Selby’s show closes on Feb. 17 and if you have not taken the opportunity, it is one collection that truly must be viewed in a museum or gallery setting. The meticulous detail, the almost journalistic objectivity, and the stored energy in Salisbury artist Selby’s images bring to mind the work of cinematographer Raoul Coutard’s work with Costa-Gravas on Z , Haskell Wexler’s work on Medium Cool, and the lush images that Michael Chapman created for Taxi Driver.

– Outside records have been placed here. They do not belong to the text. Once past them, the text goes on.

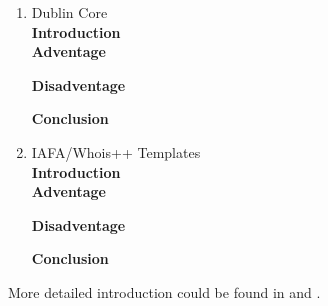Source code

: \documentclass[a4paper]{article} %
\begin{document}
\begin{enumerate}
\begin{enumerate}
	\end{enumerate}	
	{\bf Disadventage}
	\begin{enumerate}
		
	\end{enumerate}
	{\bf Conclusion}\\
	
	\item Dublin Core\\
	{\bf Introduction}\\
	
	{\bf Adventage}
	\begin{enumerate}
		
	\end{enumerate}	
	{\bf Disadventage}
	\begin{enumerate}
		
	\end{enumerate}
	{\bf Conclusion}\\
	
	\item IAFA/Whois++ Templates\\
	{\bf Introduction}\\
	
	{\bf Adventage}
	\begin{enumerate}
		
	\end{enumerate}	
	{\bf Disadventage}
	\begin{enumerate}
		
	\end{enumerate}
	{\bf Conclusion}\\	
	
\end{enumerate}

More detailed introduction could be found in {\bf\cite{1:1:1}} and {\bf\cite{Rachel:2009:reviewofmetadataformats}}.

\end{document}
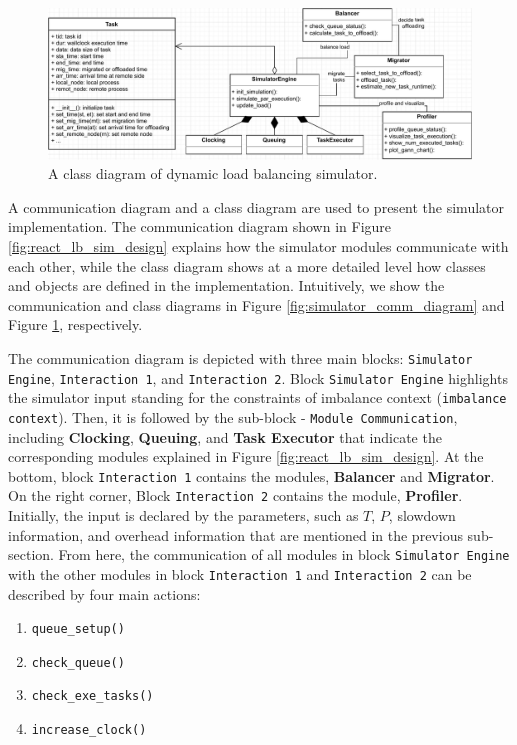 \begin{figure}[t]
  \centering
  \includegraphics[scale=0.65]{./pictures/perf_analysis_model/perf_simulator_class_diagram.pdf}
	\caption{A class diagram of dynamic load balancing simulator.}
	\label{fig:simulator_class_diagram}
\end{figure}

A communication diagram and a class diagram are used to present the simulator implementation. The communication diagram shown in Figure \ref{fig:react_lb_sim_design} explains how the simulator modules communicate with each other, while the class diagram shows at a more detailed level how classes and objects are defined in the implementation. Intuitively, we show the communication and class diagrams in Figure \ref{fig:simulator_comm_diagram} and Figure \ref{fig:simulator_class_diagram}, respectively.

\newpage

The communication diagram is depicted with three main blocks: \texttt{Simulator Engine}, \texttt{Interaction 1}, and \texttt{Interaction 2}. Block \texttt{Simulator Engine} highlights the simulator input standing for the constraints of imbalance context (\texttt{{imbalance context}}). Then, it is followed by the sub-block - \texttt{Module Communication}, including \textbf{Clocking}, \textbf{Queuing}, and \textbf{Task Executor} that indicate the corresponding modules explained in Figure \ref{fig:react_lb_sim_design}. At the bottom, block \texttt{Interaction 1} contains the modules, \textbf{Balancer} and \textbf{Migrator}. On the right corner, Block \texttt{Interaction 2} contains the module, \textbf{Profiler}.\\

Initially, the input is declared by the parameters, such as $T$, $P$, slowdown information, and overhead information that are mentioned in the previous sub-section. From here, the communication of all modules in block \texttt{Simulator Engine} with the other modules in block \texttt{Interaction 1} and \texttt{Interaction 2} can be described by four main actions:
\begin{enumerate}
	\item \texttt{queue\_setup()}
	\item \texttt{check\_queue()}
	\item \texttt{check\_exe\_tasks()}
	\item \texttt{increase\_clock()}
\end{enumerate}

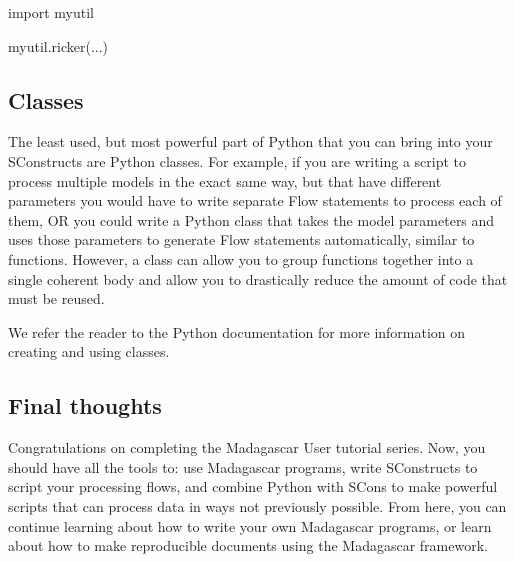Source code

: \begin{verbatimtab}[4]
import myutil

myutil.ricker(...)
\end{verbatimtab}

\subsection{Classes}

The least used, but most powerful part of Python that you can bring into your SConstructs are Python classes.   For example, if you are writing a script to process multiple models in the exact same way, but that have different parameters you would have to write separate Flow statements to process each of them, OR you could write a Python class that takes the model parameters and uses those parameters to generate Flow statements automatically, similar to functions.  However, a class can allow you to group functions together into a single coherent body and allow you to drastically reduce the amount of code that must be reused.  

We refer the reader to the Python documentation for more information on creating and using classes.

\subsection{Final thoughts}

Congratulations on completing the Madagascar User tutorial series.  Now, you should have all the tools to: use Madagascar programs, write SConstructs to script your processing flows, and combine Python with SCons to make powerful scripts that can process data in ways not previously possible.  From here, you can continue learning about how to write your own Madagascar programs, or learn about how to make reproducible documents using the Madagascar framework.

This could be because of Selby’s chosen subject matter. The most dynamic and evocative pieces in Misunderstanding are “Double Riot” and “Light Blue Riot” both of which were created from news photographs documenting the 1968 riots in France that began as student strikes then led to an almost complete shutdown of the country and President Charles De Gaulle to flee to Germany. Selby’s work takes on even more poignancy when one reflects on the fact that those riots and strikes were a complete failure for the students and the unions. De Gaulle returned to France and in elections following the ’68 street battles emerged from the fray more politically entrenched than ever. Selby journalisticly tells the viewers of his work this narrative with his piece “Progaulist” which shows De Gualle and his followers in a parade dominated by the Arc de Triomphe de l’Étoile.
Shelby’s artistry and craft is evident in these meticulous works created with graphite on paper laid over the original photographs. His use of iconography is thoughtful and Selby’s 21st Century sensibility brings an immediacy and veracity to his work that cannot be denied. The strongest piece in the show is “Chechen” which was created from a video still taken in of a rebel fighter in Chechnya. The sense of movement and kinetic energy in this piece brings Selby’s craft to the fore. He has a comic book artist’s eye (In fact “Chechen” particularly brings to mind the work of Marvel Comics Bryan Hitch.)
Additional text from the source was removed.